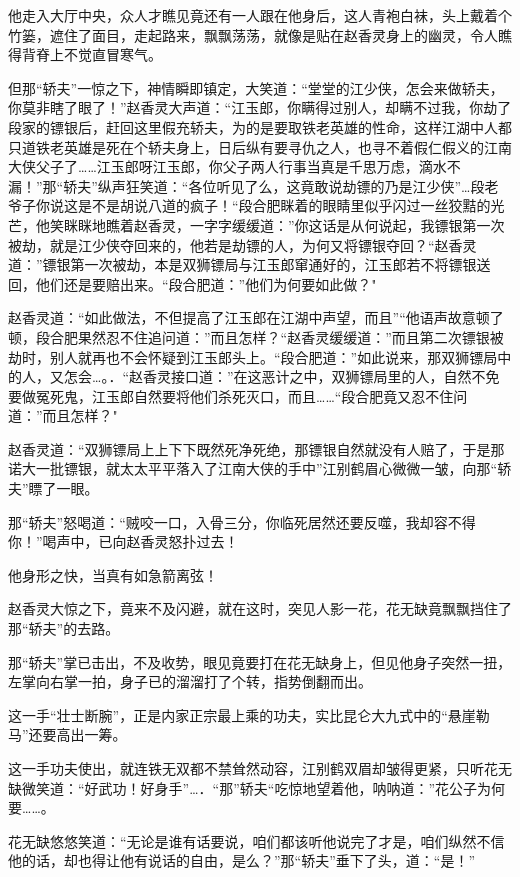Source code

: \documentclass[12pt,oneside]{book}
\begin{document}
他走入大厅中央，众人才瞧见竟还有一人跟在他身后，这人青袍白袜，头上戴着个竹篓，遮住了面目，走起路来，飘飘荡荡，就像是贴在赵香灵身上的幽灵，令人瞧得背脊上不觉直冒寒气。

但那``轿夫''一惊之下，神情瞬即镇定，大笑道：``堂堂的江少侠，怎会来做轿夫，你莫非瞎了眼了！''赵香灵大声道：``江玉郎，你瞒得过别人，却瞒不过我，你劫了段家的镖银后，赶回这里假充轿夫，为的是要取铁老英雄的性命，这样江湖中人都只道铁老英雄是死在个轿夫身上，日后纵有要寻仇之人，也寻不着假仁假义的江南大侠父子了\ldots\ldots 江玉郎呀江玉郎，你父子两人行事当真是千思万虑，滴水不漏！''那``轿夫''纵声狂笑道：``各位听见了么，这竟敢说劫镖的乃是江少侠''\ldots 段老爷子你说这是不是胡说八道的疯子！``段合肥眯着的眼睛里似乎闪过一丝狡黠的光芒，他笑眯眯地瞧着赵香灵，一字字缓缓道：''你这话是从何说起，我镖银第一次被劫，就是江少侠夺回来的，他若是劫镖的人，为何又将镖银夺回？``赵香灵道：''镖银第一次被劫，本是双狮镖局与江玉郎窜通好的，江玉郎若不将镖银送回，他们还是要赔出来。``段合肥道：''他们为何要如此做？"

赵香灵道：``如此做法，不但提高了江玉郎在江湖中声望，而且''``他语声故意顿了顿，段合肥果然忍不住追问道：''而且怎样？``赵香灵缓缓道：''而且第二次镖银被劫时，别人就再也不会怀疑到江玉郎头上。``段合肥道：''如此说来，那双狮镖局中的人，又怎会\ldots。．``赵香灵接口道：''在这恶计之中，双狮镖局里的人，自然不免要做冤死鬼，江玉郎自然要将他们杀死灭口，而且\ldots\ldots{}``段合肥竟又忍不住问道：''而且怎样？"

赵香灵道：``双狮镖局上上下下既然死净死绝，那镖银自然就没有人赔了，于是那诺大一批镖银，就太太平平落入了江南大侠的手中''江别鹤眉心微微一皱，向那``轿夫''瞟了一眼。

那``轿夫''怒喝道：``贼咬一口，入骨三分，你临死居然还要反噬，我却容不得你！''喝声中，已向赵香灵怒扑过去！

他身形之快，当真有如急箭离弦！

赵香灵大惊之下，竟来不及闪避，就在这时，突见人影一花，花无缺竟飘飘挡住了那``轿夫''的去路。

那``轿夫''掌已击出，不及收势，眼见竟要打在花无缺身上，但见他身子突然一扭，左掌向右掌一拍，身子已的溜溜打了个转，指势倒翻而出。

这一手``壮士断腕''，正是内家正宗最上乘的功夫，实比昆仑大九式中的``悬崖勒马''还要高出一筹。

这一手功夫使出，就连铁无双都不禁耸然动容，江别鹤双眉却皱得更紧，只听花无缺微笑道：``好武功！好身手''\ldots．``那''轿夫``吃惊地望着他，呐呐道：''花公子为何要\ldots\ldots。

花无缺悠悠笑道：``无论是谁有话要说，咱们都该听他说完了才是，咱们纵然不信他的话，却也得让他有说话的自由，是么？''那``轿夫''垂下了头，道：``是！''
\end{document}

# # # #

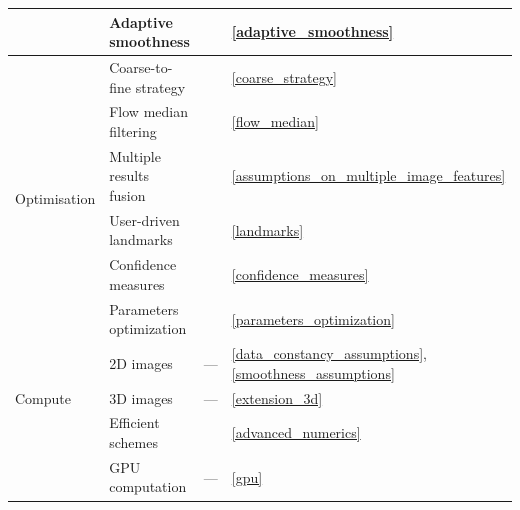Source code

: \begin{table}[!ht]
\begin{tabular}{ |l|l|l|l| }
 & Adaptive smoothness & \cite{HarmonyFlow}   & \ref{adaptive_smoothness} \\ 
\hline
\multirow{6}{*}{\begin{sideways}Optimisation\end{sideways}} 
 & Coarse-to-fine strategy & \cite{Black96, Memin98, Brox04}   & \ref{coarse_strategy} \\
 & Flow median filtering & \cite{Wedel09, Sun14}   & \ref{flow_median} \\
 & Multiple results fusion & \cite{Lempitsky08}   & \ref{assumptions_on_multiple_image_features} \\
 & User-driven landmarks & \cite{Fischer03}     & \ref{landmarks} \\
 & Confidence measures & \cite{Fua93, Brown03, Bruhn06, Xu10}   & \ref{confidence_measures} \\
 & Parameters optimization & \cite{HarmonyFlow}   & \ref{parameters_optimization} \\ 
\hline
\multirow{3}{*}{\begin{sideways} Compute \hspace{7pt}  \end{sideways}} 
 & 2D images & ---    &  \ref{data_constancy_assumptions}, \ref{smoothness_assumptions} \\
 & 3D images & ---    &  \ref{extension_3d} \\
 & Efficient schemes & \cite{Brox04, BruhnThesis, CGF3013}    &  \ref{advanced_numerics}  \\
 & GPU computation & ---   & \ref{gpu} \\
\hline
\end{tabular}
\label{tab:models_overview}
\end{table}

# # # #

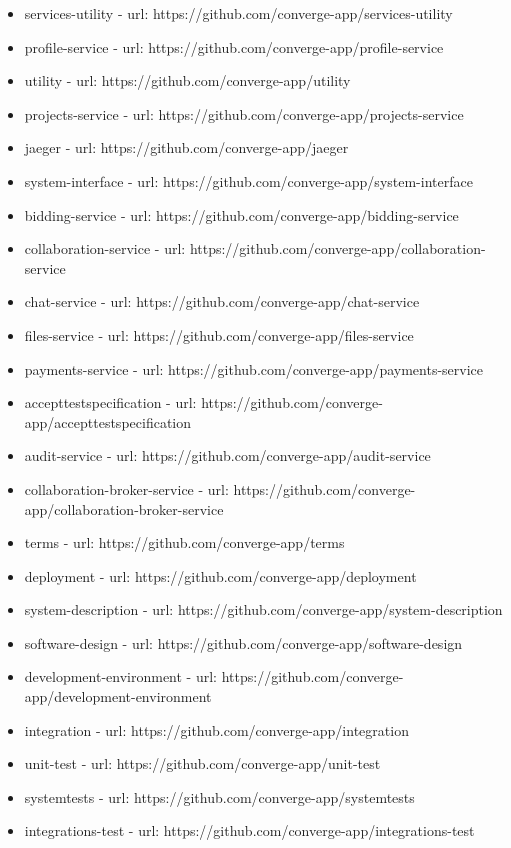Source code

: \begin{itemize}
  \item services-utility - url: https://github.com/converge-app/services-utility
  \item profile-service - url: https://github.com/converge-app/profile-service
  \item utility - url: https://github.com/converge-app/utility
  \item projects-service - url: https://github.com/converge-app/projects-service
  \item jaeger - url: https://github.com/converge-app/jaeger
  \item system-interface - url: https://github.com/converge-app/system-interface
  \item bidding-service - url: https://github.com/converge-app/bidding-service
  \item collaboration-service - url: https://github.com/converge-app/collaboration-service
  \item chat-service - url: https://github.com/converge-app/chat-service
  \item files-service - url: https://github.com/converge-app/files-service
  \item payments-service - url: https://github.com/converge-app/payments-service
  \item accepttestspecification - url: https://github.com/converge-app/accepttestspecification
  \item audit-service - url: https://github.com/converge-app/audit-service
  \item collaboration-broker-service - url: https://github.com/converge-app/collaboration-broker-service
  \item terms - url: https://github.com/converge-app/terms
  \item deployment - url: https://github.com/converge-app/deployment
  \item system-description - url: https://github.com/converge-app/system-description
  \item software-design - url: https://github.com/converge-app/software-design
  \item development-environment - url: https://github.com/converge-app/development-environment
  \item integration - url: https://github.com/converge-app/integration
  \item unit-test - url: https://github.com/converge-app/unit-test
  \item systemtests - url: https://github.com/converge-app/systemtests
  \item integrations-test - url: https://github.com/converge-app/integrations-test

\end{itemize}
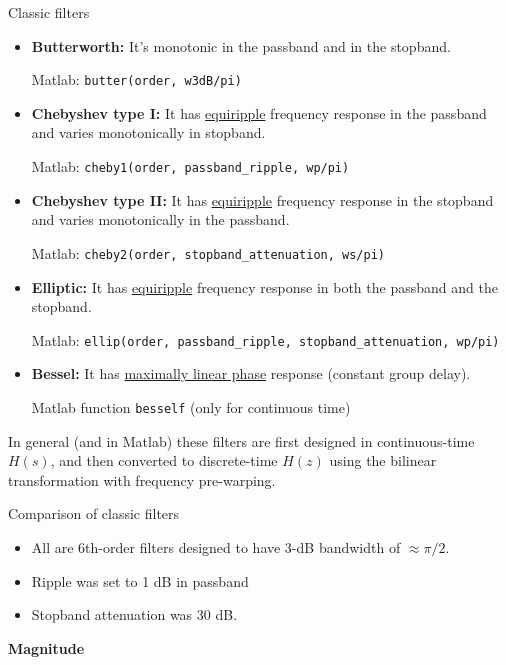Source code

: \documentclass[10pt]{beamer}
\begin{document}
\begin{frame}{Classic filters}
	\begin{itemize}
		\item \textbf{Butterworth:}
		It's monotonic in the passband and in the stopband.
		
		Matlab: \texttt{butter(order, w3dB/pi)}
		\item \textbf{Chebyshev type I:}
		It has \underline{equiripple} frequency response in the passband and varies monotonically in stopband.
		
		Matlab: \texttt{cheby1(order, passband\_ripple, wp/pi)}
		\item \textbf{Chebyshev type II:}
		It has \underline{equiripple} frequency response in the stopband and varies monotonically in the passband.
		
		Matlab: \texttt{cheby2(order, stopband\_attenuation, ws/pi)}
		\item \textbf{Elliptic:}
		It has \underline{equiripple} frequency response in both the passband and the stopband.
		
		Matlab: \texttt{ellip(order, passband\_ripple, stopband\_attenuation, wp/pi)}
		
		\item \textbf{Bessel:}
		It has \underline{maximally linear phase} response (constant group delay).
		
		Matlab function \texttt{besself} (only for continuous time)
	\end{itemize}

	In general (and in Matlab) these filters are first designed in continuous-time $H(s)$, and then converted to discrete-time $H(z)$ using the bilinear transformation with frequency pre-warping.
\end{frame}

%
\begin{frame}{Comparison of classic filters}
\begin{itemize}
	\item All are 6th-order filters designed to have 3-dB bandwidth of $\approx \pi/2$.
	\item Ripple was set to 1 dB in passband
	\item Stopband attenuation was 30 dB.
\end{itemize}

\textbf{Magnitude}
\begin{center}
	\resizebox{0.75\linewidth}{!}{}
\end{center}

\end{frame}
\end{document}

# # # #

## EXERCISE BRIEF
Filter the data above down to lines with the word "passband", and copy them.

## ANSWER AREA
		It's monotonic in the passband and in the stopband.
		It has \underline{equiripple} frequency response in the passband and varies monotonically in stopband.
		Matlab: \texttt{cheby1(order, passband\_ripple, wp/pi)}
		It has \underline{equiripple} frequency response in the stopband and varies monotonically in the passband.
		It has \underline{equiripple} frequency response in both the passband and the stopband.
		Matlab: \texttt{ellip(order, passband\_ripple, stopband\_attenuation, wp/pi)}
	\item Ripple was set to 1 dB in passband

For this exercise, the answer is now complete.